- MATERIAL SUPPLIED:
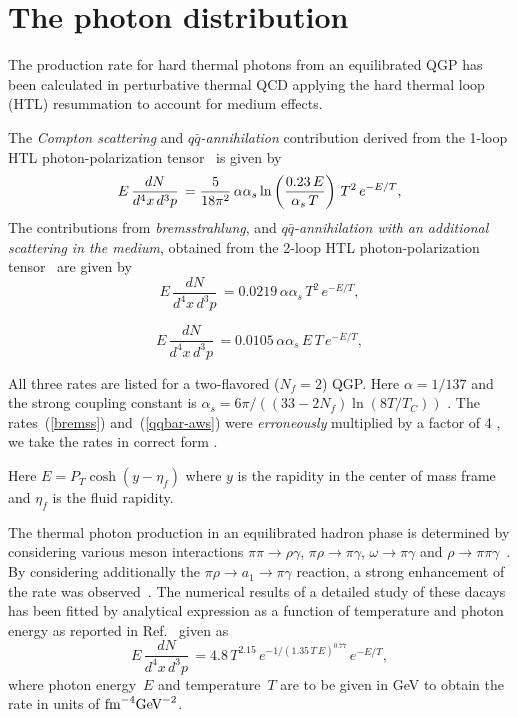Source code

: \documentclass[aps,prc,preprint,superscriptaddress,showpacs,showkeys]{revtex4-1}
\begin{document}
\section{The photon distribution}

  The production rate for hard thermal photons from an equilibrated 
QGP has been calculated in
perturbative thermal QCD applying the hard thermal loop (HTL)
resummation to account for medium effects. 


The {\em Compton scattering} and {\em $q\bar{q}$-annihilation} contribution
derived from the 1-loop HTL photon-polarization 
tensor~\cite{KAPUSTA_1991,BAIER_1991,TRAXLER_1995} is given by
%
\begin{equation} 
 E\,\frac{dN}{d^4x\,d^3p} \, =  {5\over 18 \pi^2}\,\alpha \alpha_s 
       \ln \left(\frac{0.23\,E}{\alpha_s\,T}\right)
            \,T^2\,e^{-E/T},
\label{1-loop}
\end{equation}
%
The contributions from {\em bremsstrahlung}, 
and {\em $q\bar{q}$-annihilation with an additional scattering in the medium},
obtained from the 2-loop HTL photon-polarization
tensor~\cite{AURENCHE_1998,THOMA} are given by
%
\begin{equation} 
   E\,\frac{dN}{d^4x\,d^3p} \, = 
        0.0219\,\alpha \alpha_s
        \,T^2\,e^{-E/T},
\label{bremss}
\end{equation}
%

%
\begin{equation} 
      E\,\frac{dN}{d^4x\,d^3p} \, =  
        0.0105\,\alpha \alpha_s
        \,E\,T\,e^{-E/T},
\label{qqbar-aws}
\end{equation}
%

All three rates are listed for a two-flavored
($N_f = 2$) QGP. Here $\alpha=1/137$ and the strong coupling constant is 
$\alpha_s= 6\pi/((33-2N_f) \ln(8T/T_C))$ \cite{KARSCH}.
The rates~(\ref{bremss}) and~(\ref{qqbar-aws}) were 
{\em erroneously} multiplied 
by a factor of 4 \cite{AURENCHE_1998}, 
we take the rates in correct form \cite{THOMA}.

Here $E=P_T \cosh(y-\eta_f)$ where $y$ is the rapidity in the center
of mass frame and $\eta_f$ is the fluid rapidity.

 The thermal photon production in an equilibrated hadron phase
is determined by considering various meson interactions
$\pi \pi \rightarrow \rho \gamma$, $\pi \rho \rightarrow \pi
\gamma$, $\omega \rightarrow \pi \gamma$ and $\rho
\rightarrow \pi \pi \gamma$~\cite{KAPUSTA_1991,NADEAU_1992}.  By considering
additionally the $\pi \rho \rightarrow a_1 \rightarrow \pi \gamma$ reaction, a
strong enhancement of the rate was observed~\cite{XIONG_1992}. 
 The numerical results of a detailed study of these dacays has been
fitted by analytical expression as a function of temperature and photon
energy as reported in Ref.~\cite{THOMA} given as
%
\begin{equation} 
        E\,\frac{dN}{d^4x\,d^3p} \, = 
        4.8\,T^{2.15}\,e^{-1/(1.35\,T\,E)^{0.77}}\,e^{-E/T},
\label{Markus_suggestion}
\end{equation} 
%
where photon energy~$E$ and temperature~$T$ are to be given in GeV to obtain the
rate in units of $\mbox{fm}^{-4}\mbox{GeV}^{-2}$. 
\end{document}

- PROBLEM REQUIREMENTS:
Extract the lines above from the one containing "of mass frame" to the last line, both included, exactly as written.

- ANSWER TO THIS EXERCISE:
of mass frame and $\eta_f$ is the fluid rapidity.

 The thermal photon production in an equilibrated hadron phase
is determined by considering various meson interactions
$\pi \pi \rightarrow \rho \gamma$, $\pi \rho \rightarrow \pi
\gamma$, $\omega \rightarrow \pi \gamma$ and $\rho
\rightarrow \pi \pi \gamma$~\cite{KAPUSTA_1991,NADEAU_1992}.  By considering
additionally the $\pi \rho \rightarrow a_1 \rightarrow \pi \gamma$ reaction, a
strong enhancement of the rate was observed~\cite{XIONG_1992}. 
 The numerical results of a detailed study of these dacays has been
fitted by analytical expression as a function of temperature and photon
energy as reported in Ref.~\cite{THOMA} given as
%
\begin{equation} 
        E\,\frac{dN}{d^4x\,d^3p} \, = 
        4.8\,T^{2.15}\,e^{-1/(1.35\,T\,E)^{0.77}}\,e^{-E/T},
\label{Markus_suggestion}
\end{equation} 
%
where photon energy~$E$ and temperature~$T$ are to be given in GeV to obtain the
rate in units of $\mbox{fm}^{-4}\mbox{GeV}^{-2}$. 
\end{document}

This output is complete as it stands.